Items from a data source
——————————

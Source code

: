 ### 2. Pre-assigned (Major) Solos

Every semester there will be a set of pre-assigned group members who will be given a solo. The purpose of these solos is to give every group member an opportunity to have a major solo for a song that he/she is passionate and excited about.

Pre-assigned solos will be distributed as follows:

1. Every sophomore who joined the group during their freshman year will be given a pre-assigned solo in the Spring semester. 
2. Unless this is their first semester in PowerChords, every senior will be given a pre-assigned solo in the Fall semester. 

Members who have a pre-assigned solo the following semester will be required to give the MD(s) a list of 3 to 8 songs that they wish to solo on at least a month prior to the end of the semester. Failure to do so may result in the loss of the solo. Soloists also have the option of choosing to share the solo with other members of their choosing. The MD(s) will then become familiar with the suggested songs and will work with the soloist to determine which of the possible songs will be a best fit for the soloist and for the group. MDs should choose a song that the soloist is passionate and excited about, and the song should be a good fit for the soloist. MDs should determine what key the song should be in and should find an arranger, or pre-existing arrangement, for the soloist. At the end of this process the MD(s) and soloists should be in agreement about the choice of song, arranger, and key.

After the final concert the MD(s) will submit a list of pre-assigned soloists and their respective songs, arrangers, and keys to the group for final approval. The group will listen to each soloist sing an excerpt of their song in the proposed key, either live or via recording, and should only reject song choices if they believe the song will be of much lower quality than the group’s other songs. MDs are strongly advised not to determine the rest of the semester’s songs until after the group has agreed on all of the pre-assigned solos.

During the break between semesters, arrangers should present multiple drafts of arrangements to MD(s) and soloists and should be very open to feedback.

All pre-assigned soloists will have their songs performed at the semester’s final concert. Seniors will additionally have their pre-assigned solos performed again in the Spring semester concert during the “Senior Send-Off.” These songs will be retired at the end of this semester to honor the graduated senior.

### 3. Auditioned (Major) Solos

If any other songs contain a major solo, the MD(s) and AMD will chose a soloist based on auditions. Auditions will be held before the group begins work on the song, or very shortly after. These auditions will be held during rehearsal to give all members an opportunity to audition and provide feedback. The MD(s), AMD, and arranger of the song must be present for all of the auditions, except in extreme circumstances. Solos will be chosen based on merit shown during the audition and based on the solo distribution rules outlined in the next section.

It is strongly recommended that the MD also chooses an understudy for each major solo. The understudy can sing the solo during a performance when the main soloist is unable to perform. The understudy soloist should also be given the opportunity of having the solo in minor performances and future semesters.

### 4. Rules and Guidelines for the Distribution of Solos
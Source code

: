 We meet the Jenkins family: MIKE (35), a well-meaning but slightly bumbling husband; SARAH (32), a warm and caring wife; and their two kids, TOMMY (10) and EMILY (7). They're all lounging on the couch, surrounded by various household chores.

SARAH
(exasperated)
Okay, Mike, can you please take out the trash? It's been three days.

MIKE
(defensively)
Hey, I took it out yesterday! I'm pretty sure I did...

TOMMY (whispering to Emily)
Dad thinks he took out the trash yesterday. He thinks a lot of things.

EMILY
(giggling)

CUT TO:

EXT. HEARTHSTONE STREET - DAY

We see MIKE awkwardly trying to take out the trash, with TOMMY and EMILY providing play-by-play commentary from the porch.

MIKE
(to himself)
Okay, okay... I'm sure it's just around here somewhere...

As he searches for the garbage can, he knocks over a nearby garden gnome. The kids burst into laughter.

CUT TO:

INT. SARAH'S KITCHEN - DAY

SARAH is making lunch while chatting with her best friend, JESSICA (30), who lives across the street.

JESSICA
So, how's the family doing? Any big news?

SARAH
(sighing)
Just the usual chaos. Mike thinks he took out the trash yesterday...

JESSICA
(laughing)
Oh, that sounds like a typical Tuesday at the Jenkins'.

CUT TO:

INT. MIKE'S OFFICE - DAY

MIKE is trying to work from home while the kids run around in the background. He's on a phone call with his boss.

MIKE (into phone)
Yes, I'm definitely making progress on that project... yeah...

——————————

[Assigned task] Restate the data above word for word, please.

[Exercise response]
Source code

: ### 2. Pre-assigned (Major) Solos

Every semester there will be a set of pre-assigned group members who will be given a solo. The purpose of these solos is to give every group member an opportunity to have a major solo for a song that he/she is passionate and excited about.

Pre-assigned solos will be distributed as follows:

1. Every sophomore who joined the group during their freshman year will be given a pre-assigned solo in the Spring semester. 
2. Unless this is their first semester in PowerChords, every senior will be given a pre-assigned solo in the Fall semester. 

Members who have a pre-assigned solo the following semester will be required to give the MD(s) a list of 3 to 8 songs that they wish to solo on at least a month prior to the end of the semester. Failure to do so may result in the loss of the solo. Soloists also have the option of choosing to share the solo with other members of their choosing. The MD(s) will then become familiar with the suggested songs and will work with the soloist to determine which of the possible songs will be a best fit for the soloist and for the group. MDs should choose a song that the soloist is passionate and excited about, and the song should be a good fit for the soloist. MDs should determine what key the song should be in and should find an arranger, or pre-existing arrangement, for the soloist. At the end of this process the MD(s) and soloists should be in agreement about the choice of song, arranger, and key.

After the final concert the MD(s) will submit a list of pre-assigned soloists and their respective songs, arrangers, and keys to the group for final approval. The group will listen to each soloist sing an excerpt of their song in the proposed key, either live or via recording, and should only reject song choices if they believe the song will be of much lower quality than the group’s other songs. MDs are strongly advised not to determine the rest of the semester’s songs until after the group has agreed on all of the pre-assigned solos.

During the break between semesters, arrangers should present multiple drafts of arrangements to MD(s) and soloists and should be very open to feedback.

All pre-assigned soloists will have their songs performed at the semester’s final concert. Seniors will additionally have their pre-assigned solos performed again in the Spring semester concert during the “Senior Send-Off.” These songs will be retired at the end of this semester to honor the graduated senior.

### 3. Auditioned (Major) Solos

If any other songs contain a major solo, the MD(s) and AMD will chose a soloist based on auditions. Auditions will be held before the group begins work on the song, or very shortly after. These auditions will be held during rehearsal to give all members an opportunity to audition and provide feedback. The MD(s), AMD, and arranger of the song must be present for all of the auditions, except in extreme circumstances. Solos will be chosen based on merit shown during the audition and based on the solo distribution rules outlined in the next section.

It is strongly recommended that the MD also chooses an understudy for each major solo. The understudy can sing the solo during a performance when the main soloist is unable to perform. The understudy soloist should also be given the opportunity of having the solo in minor performances and future semesters.

### 4. Rules and Guidelines for the Distribution of Solos
Source code

: We meet the Jenkins family: MIKE (35), a well-meaning but slightly bumbling husband; SARAH (32), a warm and caring wife; and their two kids, TOMMY (10) and EMILY (7). They're all lounging on the couch, surrounded by various household chores.

SARAH
(exasperated)
Okay, Mike, can you please take out the trash? It's been three days.

MIKE
(defensively)
Hey, I took it out yesterday! I'm pretty sure I did...

TOMMY (whispering to Emily)
Dad thinks he took out the trash yesterday. He thinks a lot of things.

EMILY
(giggling)

CUT TO:

EXT. HEARTHSTONE STREET - DAY

We see MIKE awkwardly trying to take out the trash, with TOMMY and EMILY providing play-by-play commentary from the porch.

MIKE
(to himself)
Okay, okay... I'm sure it's just around here somewhere...

As he searches for the garbage can, he knocks over a nearby garden gnome. The kids burst into laughter.

CUT TO:

INT. SARAH'S KITCHEN - DAY

SARAH is making lunch while chatting with her best friend, JESSICA (30), who lives across the street.

JESSICA
So, how's the family doing? Any big news?

SARAH
(sighing)
Just the usual chaos. Mike thinks he took out the trash yesterday...

JESSICA
(laughing)
Oh, that sounds like a typical Tuesday at the Jenkins'.

CUT TO:

INT. MIKE'S OFFICE - DAY

MIKE is trying to work from home while the kids run around in the background. He's on a phone call with his boss.

MIKE (into phone)
Yes, I'm definitely making progress on that project... yeah...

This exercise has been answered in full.